By Linda Shen
Nov. 13 (Bloomberg) -- Downey Financial Corp. was told by U.S. regulators to raise capital by year-end or face seizure. GMAC Bank can't install an ATM on property controlled by its biggest owner without getting federal permission. Community National Bank was forced to fire its two top executives.
They're among almost 50 lenders prodded to make changes as regulators try to contain the biggest wave of bank collapses since 1993. In some cases, failure to comply can trigger a government takeover, and some banks had deadlines as short as five days.
Regulators are using voluntary agreements, notices and outright orders to force action amid the worst financial crisis in 75 years. Nineteen banks have failed so far this year, led by the record-setting collapse of Washington Mutual Inc., and Wachovia Corp. avoided an even bigger bankruptcy in September when regulators ordered the Charlotte, North Carolina-based company to find a buyer.

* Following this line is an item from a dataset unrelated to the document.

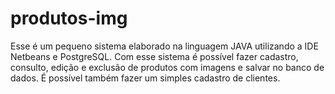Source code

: # produtos-img

Esse é um pequeno sistema elaborado na linguagem JAVA utilizando a IDE Netbeans e PostgreSQL. Com esse sistema é possível fazer cadastro, consulto, edição e exclusão de produtos com imagens e salvar no banco de dados. É possível também fazer um simples cadastro de clientes.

``You are definitely going to see an increase in cease-and- desist orders and enforcement actions,'' said Gerard Comizio, a senior partner at Paul Hastings Janofsky & Walker LLP and former deputy counsel to the Office of Thrift Supervision in Washington. ``The regulators, at this point, are going to be under the gun to show they are taking prompt measures to address the problems.''
Agencies and bankers decline to disclose every order or agreement, citing a need to avoid shaking the confidence of depositors and customers. At least 17 banks operated under cease- and-desist orders and 12 signed voluntary agreements this year, data compiled by Bloomberg show. The Fed alone has announced 29 agreements with banks this year, almost triple last year's total.
Multiple Regulators
The figures are based on filings from the U.S. Securities and Exchange Commission, the Federal Deposit Insurance Corp., the Office of the Comptroller of the Currency and OTS. Some firms are subject to more than one order. The OTS, OCC, the FDIC and state agencies share regulation of almost 8,500 U.S. banks based on the type of charter the institutions filed.

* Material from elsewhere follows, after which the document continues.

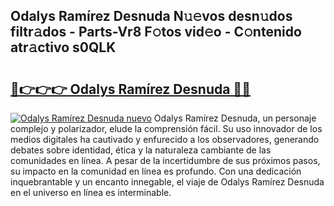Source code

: ## Odalys Ramírez Desnuda N𝚞𝚎vos desn𝚞dos filtr𝚊dos - Parts-Vr8 F𝚘tos vid𝚎o - C𝚘ntenido atr𝚊ctivo s0QLK

# <h2><a href="http://mb4uiya.tromn.icu/?c=Odalys+Ram%c3%adrez+Desnuda">🔗👉👉👉 Odalys Ramírez Desnuda 🔗🔗</a></h2>

[![Odalys Ramírez Desnuda nuevo](https://i.imgur.com/pEAQMta.gif)](http://mb4uiya.tromn.icu/?c=Odalys+Ram%c3%adrez+Desnuda)
Odalys Ramírez Desnuda, un personaje complejo y polarizador, elude la comprensión fácil. Su uso innovador de los medios digitales ha cautivado y enfurecido a los observadores, generando debates sobre identidad, ética y la naturaleza cambiante de las comunidades en línea. A pesar de la incertidumbre de sus próximos pasos, su impacto en la comunidad en línea es profundo. Con una dedicación inquebrantable y un encanto innegable, el viaje de Odalys Ramírez Desnuda en el universo en línea es interminable.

Lenders such as National City Corp. of Cleveland and Hanmi Financial Corp. in Los Angeles have so-called memorandums of understanding, billed as voluntary agreements that identify steps that must be completed by a deadline. Other banks receive notices calling for ``prompt corrective action'' from the OCC.

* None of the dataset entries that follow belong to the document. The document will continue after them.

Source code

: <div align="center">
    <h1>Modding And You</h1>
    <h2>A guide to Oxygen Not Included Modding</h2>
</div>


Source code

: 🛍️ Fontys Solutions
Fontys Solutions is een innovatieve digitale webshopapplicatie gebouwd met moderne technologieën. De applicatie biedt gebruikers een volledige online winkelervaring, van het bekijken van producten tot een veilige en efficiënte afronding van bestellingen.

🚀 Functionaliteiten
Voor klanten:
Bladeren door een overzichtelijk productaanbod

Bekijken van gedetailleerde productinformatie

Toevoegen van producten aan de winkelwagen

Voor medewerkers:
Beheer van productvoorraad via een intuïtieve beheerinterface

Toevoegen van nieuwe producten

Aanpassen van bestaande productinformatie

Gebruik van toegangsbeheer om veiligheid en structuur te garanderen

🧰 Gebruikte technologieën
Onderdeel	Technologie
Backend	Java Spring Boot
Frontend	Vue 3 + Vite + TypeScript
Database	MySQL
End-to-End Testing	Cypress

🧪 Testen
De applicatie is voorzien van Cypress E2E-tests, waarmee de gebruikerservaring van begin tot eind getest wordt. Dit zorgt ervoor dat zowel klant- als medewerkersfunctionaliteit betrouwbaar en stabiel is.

The notices are ``formal enforcement actions used when a bank is undercapitalized or worse,'' and are preferred over cease-and-desist orders, OCC spokesman Dean DeBuck said in an e- mailed statement. Such orders ``enhance'' efforts to spur a bank into action because failing to comply ``is a ground for receivership,'' according to the agency's Policies and Procedures Manual.
`Fender Bender'
A cease-and-desist order is used when a lender has taken actions deemed ``unsafe and unsound,'' according to the Fed's bank supervision manual.
The savings and loan crisis in the 1980s and early 1990s was thought to be the ``defining financial crisis of a lifetime,'' Comizio said. ``That is starting to look like a relative fender- bender compared to what's going on this year,'' he said.
Downey, a mortgage lender in Newport Beach, California, said Nov. 10 it might be seized because it probably can't comply with an OTS order to raise capital by the end of the year. The company hasn't posted a profit since the middle of last year. Downey spokeswoman Elizabeth Stover declined to comment.
At Community National, an ``undercapitalized'' institution in North Branch, Minnesota, the OCC ordered the bank in June to ``immediately dismiss'' William Sandison and Ross Sandison as chief executive and president. The father and son were told to return any bank property -- from keys to premises to fax machines -- and cancel all benefits, including club memberships. OCC spokesman Kevin Mukri declined to comment on the reasons. Community National's deposits fell 26 percent to $67.4 million as of June 30 from a year earlier, FDIC data showed.
Kept at a Distance
The Sandisons didn't do anything wrong and aren't seeking to return to the lender, according to their lawyer, Mark Larsen. Bank spokeswoman Sara Mauch said Nov. 5 a new executive has been hired and declined further comment.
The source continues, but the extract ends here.